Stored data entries
════════════════

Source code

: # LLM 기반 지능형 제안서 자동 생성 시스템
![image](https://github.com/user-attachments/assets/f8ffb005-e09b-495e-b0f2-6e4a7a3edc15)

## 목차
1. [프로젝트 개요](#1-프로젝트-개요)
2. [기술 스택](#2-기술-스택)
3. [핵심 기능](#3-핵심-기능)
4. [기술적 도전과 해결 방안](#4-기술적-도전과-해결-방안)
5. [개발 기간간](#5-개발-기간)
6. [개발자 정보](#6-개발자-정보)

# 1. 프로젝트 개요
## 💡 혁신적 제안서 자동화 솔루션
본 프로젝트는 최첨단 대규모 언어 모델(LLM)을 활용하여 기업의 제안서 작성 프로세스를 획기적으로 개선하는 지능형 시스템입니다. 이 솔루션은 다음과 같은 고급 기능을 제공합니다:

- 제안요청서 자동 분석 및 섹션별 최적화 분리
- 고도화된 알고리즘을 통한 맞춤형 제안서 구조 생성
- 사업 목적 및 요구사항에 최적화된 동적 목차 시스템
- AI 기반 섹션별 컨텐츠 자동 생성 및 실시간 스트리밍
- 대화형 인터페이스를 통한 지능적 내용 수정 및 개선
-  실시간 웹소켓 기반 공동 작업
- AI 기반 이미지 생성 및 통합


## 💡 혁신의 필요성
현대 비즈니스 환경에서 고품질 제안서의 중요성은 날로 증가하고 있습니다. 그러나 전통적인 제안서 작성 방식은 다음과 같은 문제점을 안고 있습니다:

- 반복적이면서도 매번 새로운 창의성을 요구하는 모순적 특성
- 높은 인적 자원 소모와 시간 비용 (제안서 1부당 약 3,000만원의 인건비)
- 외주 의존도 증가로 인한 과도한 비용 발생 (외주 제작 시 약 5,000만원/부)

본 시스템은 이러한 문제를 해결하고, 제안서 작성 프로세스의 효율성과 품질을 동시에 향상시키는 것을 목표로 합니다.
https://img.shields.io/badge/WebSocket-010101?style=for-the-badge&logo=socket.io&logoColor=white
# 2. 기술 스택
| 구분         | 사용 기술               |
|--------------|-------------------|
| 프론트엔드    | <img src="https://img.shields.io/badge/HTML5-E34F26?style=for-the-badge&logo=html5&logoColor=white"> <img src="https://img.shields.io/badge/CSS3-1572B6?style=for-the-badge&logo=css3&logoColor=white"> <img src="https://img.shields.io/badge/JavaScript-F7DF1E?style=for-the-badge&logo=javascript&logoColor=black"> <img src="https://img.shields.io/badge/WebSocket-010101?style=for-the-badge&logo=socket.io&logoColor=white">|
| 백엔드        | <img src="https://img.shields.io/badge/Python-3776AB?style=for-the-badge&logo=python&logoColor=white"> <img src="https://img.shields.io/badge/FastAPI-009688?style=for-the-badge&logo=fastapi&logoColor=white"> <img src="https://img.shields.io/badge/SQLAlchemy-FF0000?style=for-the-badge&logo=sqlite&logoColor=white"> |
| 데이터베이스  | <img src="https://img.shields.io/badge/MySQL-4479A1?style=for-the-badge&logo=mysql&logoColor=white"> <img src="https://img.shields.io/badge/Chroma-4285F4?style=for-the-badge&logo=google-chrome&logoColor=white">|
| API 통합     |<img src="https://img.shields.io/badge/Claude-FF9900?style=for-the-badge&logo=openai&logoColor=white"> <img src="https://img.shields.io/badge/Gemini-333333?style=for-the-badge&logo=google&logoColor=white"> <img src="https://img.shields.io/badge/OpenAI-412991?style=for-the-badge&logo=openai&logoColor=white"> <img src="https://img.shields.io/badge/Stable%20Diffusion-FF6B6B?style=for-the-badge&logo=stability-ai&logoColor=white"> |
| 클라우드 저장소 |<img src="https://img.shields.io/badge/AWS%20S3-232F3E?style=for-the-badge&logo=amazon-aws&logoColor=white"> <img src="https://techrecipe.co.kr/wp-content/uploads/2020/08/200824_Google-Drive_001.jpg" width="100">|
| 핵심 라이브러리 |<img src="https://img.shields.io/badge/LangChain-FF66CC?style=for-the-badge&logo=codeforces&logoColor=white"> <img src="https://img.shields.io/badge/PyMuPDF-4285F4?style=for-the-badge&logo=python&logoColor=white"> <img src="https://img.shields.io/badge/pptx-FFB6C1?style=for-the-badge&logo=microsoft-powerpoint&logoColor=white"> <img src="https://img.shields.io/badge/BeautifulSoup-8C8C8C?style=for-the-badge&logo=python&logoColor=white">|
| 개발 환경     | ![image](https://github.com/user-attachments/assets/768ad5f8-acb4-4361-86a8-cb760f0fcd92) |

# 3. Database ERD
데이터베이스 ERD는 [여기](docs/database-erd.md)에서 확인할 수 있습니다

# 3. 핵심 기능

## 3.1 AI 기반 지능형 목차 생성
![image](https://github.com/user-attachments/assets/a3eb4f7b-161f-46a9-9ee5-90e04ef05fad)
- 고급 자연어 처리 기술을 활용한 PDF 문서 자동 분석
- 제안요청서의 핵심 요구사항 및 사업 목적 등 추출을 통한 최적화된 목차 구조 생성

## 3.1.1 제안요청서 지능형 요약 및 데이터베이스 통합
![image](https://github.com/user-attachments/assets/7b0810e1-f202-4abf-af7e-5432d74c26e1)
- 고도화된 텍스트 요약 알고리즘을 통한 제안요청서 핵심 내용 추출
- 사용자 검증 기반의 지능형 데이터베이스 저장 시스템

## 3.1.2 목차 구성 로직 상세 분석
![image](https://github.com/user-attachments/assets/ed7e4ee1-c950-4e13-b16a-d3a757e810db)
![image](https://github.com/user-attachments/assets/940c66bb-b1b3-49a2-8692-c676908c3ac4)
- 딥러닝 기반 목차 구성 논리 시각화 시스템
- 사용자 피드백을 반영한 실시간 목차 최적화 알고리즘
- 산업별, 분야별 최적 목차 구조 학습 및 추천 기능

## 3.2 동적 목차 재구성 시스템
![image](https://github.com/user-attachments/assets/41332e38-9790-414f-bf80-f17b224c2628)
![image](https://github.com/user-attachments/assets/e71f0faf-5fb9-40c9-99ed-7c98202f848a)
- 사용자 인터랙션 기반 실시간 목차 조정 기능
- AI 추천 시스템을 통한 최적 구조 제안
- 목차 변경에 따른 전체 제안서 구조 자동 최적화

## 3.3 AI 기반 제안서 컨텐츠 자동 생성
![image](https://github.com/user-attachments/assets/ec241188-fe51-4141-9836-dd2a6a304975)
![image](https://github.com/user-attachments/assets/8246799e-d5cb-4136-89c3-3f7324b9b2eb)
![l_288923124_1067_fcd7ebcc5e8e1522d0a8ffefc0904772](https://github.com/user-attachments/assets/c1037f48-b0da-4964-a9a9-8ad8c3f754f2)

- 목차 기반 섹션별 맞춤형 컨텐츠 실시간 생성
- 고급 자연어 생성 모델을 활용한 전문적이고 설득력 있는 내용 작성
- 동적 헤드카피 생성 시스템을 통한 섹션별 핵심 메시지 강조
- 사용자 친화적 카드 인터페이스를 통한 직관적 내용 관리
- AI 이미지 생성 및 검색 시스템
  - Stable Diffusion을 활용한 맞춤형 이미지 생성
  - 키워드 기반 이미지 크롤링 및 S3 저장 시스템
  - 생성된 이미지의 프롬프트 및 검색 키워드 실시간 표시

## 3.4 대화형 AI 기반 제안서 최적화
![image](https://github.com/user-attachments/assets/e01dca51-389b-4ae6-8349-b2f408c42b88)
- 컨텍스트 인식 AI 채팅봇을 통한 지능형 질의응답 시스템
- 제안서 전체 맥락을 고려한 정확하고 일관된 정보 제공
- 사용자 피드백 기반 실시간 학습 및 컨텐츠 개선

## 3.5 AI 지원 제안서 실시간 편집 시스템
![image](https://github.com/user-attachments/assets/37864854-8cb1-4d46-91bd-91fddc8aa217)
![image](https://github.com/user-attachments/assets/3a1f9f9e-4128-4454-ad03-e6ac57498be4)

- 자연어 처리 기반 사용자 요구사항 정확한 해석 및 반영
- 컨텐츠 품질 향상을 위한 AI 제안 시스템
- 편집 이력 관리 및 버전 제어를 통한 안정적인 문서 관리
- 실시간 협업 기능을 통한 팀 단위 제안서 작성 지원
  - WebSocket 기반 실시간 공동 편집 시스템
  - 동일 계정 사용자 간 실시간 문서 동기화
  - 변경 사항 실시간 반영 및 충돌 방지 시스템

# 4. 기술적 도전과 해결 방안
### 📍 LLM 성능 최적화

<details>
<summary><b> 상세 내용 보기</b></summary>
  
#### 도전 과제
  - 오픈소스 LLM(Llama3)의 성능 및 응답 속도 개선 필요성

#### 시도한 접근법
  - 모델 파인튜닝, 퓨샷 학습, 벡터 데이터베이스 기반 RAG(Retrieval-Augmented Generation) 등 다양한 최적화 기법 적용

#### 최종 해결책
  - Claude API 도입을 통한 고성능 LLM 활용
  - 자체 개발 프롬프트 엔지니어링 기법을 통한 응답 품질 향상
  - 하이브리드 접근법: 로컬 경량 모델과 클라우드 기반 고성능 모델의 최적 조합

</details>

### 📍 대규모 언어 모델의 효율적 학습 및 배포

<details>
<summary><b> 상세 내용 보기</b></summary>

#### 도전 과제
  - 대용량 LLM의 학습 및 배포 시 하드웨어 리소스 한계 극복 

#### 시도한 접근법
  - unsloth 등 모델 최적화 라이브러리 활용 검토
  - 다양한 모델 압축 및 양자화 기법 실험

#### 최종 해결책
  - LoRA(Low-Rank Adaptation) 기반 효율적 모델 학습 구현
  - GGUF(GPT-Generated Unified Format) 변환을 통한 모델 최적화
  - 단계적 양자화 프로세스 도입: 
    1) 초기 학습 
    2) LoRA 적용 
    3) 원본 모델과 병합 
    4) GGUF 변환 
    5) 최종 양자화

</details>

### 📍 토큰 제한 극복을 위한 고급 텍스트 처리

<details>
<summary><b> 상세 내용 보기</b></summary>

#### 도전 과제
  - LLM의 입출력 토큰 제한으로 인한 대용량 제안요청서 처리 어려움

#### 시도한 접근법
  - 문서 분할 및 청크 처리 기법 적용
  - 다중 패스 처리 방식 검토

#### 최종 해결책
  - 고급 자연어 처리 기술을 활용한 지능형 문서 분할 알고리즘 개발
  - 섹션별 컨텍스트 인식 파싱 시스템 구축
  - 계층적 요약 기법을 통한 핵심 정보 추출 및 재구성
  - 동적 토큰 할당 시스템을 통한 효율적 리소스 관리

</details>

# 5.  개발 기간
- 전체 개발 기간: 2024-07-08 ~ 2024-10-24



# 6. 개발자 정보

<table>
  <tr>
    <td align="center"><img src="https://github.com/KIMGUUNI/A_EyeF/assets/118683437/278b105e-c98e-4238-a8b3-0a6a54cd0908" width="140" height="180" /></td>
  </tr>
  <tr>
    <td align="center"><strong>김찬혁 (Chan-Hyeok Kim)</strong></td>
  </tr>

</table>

════════════════

Task prompt
Look above for lines with the word "Stable" and copy them all.

Written solution
| API 통합     |<img src="https://img.shields.io/badge/Claude-FF9900?style=for-the-badge&logo=openai&logoColor=white"> <img src="https://img.shields.io/badge/Gemini-333333?style=for-the-badge&logo=google&logoColor=white"> <img src="https://img.shields.io/badge/OpenAI-412991?style=for-the-badge&logo=openai&logoColor=white"> <img src="https://img.shields.io/badge/Stable%20Diffusion-FF6B6B?style=for-the-badge&logo=stability-ai&logoColor=white"> |
  - Stable Diffusion을 활용한 맞춤형 이미지 생성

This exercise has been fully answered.